## What is needed
Across the data below, in how many lines does the word "style" appear? Give only the number.

Data excerpts:
■ ■ ■ ■ ■

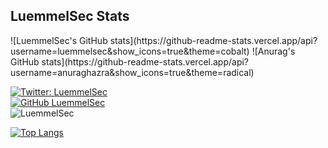 <h2>LuemmelSec Stats</h2>
![LuemmelSec's GitHub stats](https://github-readme-stats.vercel.app/api?username=luemmelsec&show_icons=true&theme=cobalt)
![Anurag's GitHub stats](https://github-readme-stats.vercel.app/api?username=anuraghazra&show_icons=true&theme=radical)  
  
  
[![Twitter: LuemmelSec](https://img.shields.io/twitter/follow/TheLuemmel?style=flat-square)](https://twitter.com/theluemmel)  
[![GitHub LuemmelSec](https://img.shields.io/github/followers/LuemmelSec?label=follow%20github&style=flat-square)](https://github.com/LuemmelSec)  
<img src="https://komarev.com/ghpvc/?username=LuemmelSec&label=Profile%20views&color=0e75b6&style=flat" alt="LuemmelSec"> 

[![Top Langs](https://github-readme-stats.vercel.app/api/top-langs/?username=luemmelsec)](https://github.com/luemmelsec/github-readme-stats)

■ ■ ■ ■ ■

## Answer area
3